Recorded data:
--- START ---
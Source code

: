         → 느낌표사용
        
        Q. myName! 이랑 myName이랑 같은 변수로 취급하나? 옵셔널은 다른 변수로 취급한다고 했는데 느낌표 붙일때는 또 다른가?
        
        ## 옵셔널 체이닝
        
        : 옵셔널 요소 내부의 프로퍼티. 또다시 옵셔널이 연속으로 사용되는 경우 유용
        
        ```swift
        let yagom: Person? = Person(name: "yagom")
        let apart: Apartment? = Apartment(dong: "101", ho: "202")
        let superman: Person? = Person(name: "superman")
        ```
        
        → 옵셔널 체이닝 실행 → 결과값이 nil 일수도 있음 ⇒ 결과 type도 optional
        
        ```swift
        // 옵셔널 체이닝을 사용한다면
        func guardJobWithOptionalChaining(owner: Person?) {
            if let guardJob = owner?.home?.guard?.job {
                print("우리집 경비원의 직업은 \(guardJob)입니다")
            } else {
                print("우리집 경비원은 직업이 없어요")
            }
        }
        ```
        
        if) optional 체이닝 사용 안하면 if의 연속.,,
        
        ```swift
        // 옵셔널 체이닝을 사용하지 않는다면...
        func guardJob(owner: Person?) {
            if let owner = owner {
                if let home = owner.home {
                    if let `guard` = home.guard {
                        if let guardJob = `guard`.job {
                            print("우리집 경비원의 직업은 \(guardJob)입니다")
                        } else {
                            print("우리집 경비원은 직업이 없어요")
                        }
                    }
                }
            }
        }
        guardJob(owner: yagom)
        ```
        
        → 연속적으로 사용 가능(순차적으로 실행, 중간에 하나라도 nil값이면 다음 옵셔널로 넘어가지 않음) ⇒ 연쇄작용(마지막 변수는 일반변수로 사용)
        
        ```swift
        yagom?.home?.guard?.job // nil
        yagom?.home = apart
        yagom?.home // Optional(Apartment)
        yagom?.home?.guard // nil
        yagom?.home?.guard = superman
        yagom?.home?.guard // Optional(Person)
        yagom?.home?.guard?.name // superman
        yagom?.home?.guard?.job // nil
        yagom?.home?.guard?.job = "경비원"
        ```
--- END ---
--- START ---
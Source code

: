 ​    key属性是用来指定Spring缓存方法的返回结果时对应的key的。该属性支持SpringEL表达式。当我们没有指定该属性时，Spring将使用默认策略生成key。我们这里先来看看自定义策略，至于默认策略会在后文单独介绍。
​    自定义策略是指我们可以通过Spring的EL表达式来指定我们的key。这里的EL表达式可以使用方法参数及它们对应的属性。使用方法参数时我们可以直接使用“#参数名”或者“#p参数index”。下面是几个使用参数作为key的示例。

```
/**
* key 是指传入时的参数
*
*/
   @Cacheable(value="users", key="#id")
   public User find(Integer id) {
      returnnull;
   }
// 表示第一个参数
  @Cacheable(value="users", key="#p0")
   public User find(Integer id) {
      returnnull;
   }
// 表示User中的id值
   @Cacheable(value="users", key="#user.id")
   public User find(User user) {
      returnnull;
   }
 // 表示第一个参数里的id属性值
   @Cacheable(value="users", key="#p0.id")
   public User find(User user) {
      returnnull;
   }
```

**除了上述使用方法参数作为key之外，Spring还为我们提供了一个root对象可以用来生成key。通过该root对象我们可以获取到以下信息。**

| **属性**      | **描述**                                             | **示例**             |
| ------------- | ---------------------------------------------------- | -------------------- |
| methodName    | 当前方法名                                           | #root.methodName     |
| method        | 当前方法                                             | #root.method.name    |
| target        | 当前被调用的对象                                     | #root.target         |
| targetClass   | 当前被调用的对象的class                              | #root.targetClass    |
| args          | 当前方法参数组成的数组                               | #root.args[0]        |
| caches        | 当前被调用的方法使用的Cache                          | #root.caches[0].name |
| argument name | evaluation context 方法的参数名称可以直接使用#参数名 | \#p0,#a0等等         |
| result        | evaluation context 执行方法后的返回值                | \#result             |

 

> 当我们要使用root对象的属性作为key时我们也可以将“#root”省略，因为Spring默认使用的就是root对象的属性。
--- END ---
--- START ---
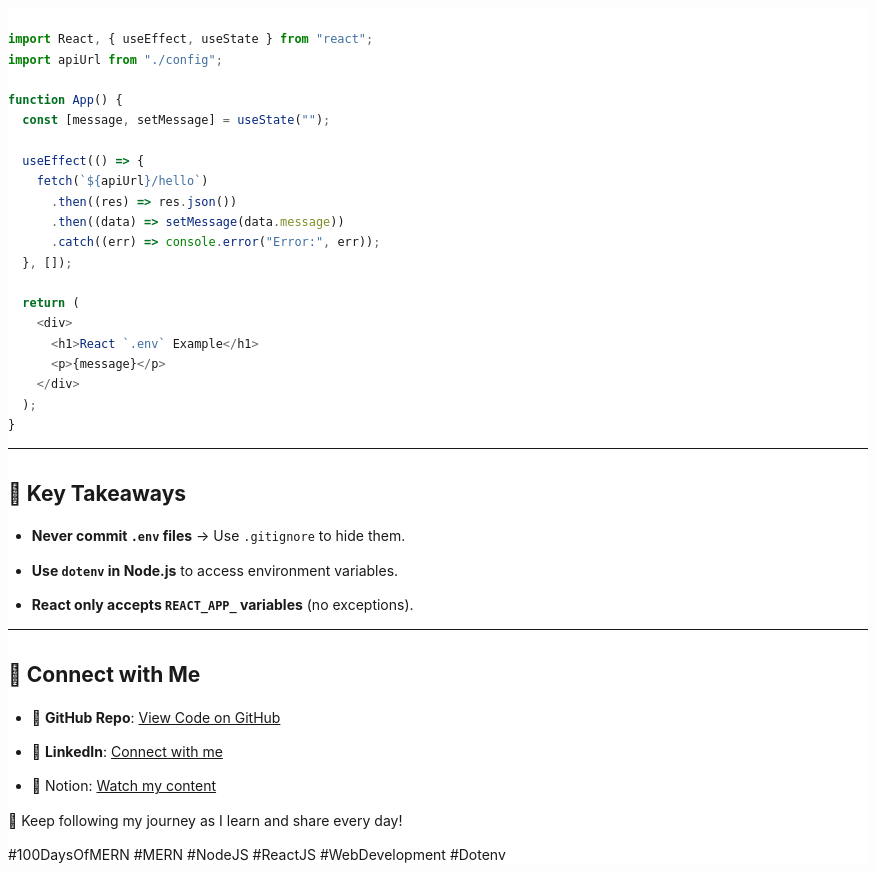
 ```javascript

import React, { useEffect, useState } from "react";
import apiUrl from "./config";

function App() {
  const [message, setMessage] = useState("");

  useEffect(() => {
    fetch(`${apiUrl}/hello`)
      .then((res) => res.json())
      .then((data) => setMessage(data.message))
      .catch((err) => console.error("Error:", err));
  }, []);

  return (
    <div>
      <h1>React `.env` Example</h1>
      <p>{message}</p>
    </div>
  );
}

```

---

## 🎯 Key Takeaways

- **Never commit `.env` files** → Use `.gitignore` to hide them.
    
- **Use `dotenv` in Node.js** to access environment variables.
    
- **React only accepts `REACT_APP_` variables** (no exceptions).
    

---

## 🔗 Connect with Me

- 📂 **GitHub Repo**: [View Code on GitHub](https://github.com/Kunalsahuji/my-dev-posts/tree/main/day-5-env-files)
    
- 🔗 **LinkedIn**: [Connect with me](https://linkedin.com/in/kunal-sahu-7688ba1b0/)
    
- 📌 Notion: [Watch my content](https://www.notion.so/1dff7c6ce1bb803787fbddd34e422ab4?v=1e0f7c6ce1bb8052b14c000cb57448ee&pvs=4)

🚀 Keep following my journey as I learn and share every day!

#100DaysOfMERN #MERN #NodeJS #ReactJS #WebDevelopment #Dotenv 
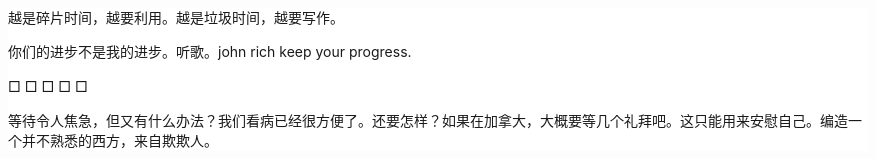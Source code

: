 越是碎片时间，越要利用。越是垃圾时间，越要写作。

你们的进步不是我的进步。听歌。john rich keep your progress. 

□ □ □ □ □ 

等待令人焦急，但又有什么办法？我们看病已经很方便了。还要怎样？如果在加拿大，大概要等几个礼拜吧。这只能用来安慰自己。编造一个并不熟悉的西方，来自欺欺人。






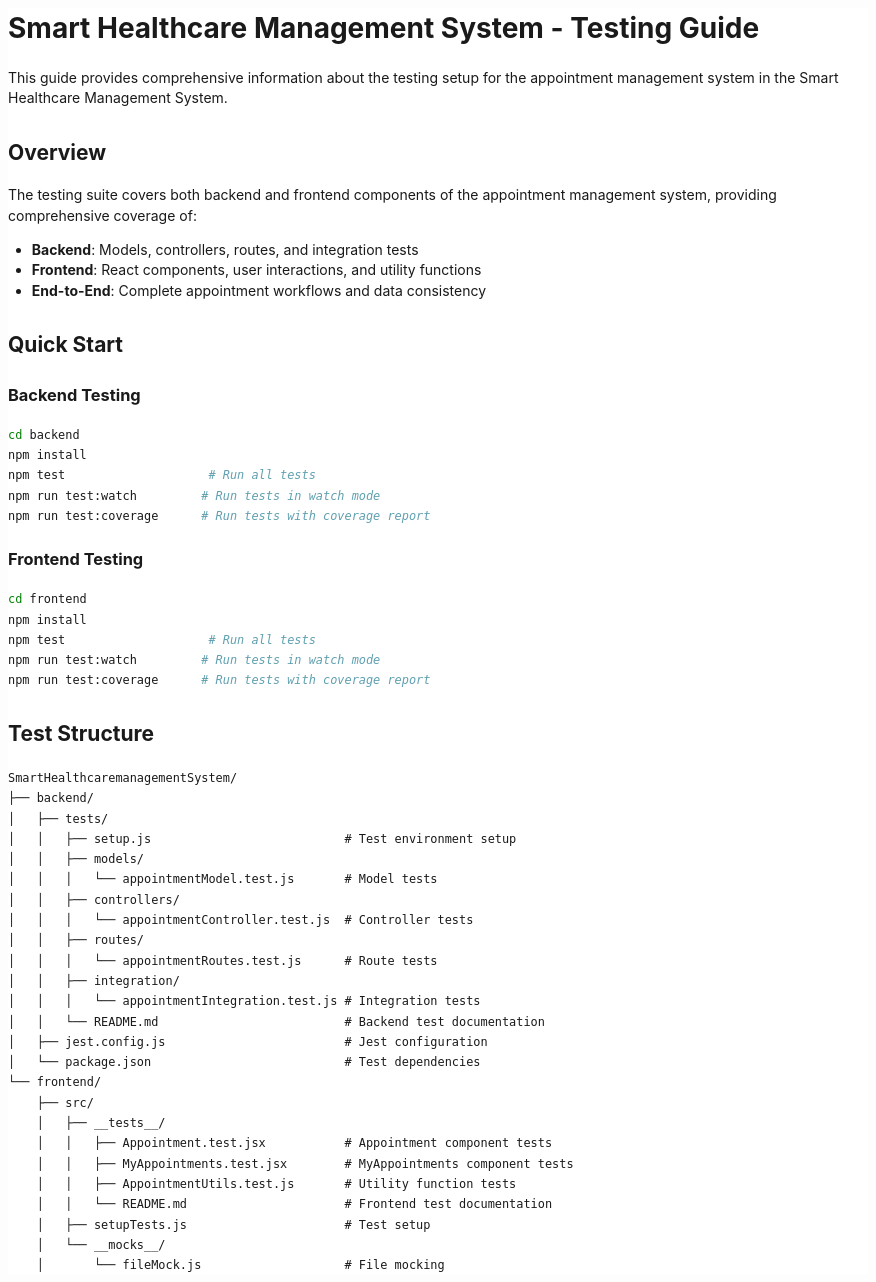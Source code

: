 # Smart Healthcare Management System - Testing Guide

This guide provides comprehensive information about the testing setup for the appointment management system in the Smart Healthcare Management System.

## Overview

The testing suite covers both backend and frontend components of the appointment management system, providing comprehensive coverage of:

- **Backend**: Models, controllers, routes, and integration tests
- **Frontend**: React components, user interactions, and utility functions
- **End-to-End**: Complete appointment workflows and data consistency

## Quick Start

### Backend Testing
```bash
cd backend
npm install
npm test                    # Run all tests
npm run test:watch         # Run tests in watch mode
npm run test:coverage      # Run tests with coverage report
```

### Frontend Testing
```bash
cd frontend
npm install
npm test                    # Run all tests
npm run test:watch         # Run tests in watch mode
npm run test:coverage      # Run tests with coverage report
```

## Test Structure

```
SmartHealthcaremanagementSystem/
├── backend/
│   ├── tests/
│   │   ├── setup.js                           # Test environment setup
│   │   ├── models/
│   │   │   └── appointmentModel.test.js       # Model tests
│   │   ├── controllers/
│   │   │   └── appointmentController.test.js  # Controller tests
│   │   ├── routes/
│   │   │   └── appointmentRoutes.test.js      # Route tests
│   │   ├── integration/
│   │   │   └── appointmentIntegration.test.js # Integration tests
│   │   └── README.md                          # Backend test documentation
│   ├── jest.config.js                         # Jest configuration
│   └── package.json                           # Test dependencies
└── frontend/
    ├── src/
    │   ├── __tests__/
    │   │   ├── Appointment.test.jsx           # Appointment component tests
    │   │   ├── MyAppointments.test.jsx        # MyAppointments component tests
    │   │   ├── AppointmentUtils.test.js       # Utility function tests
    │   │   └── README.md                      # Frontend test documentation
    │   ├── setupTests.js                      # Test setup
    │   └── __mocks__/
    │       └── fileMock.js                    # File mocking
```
--- END ---
Where a line of the records has the string "controllers", copy that line.

- **Backend**: Models, controllers, routes, and integration tests
│   │   ├── controllers/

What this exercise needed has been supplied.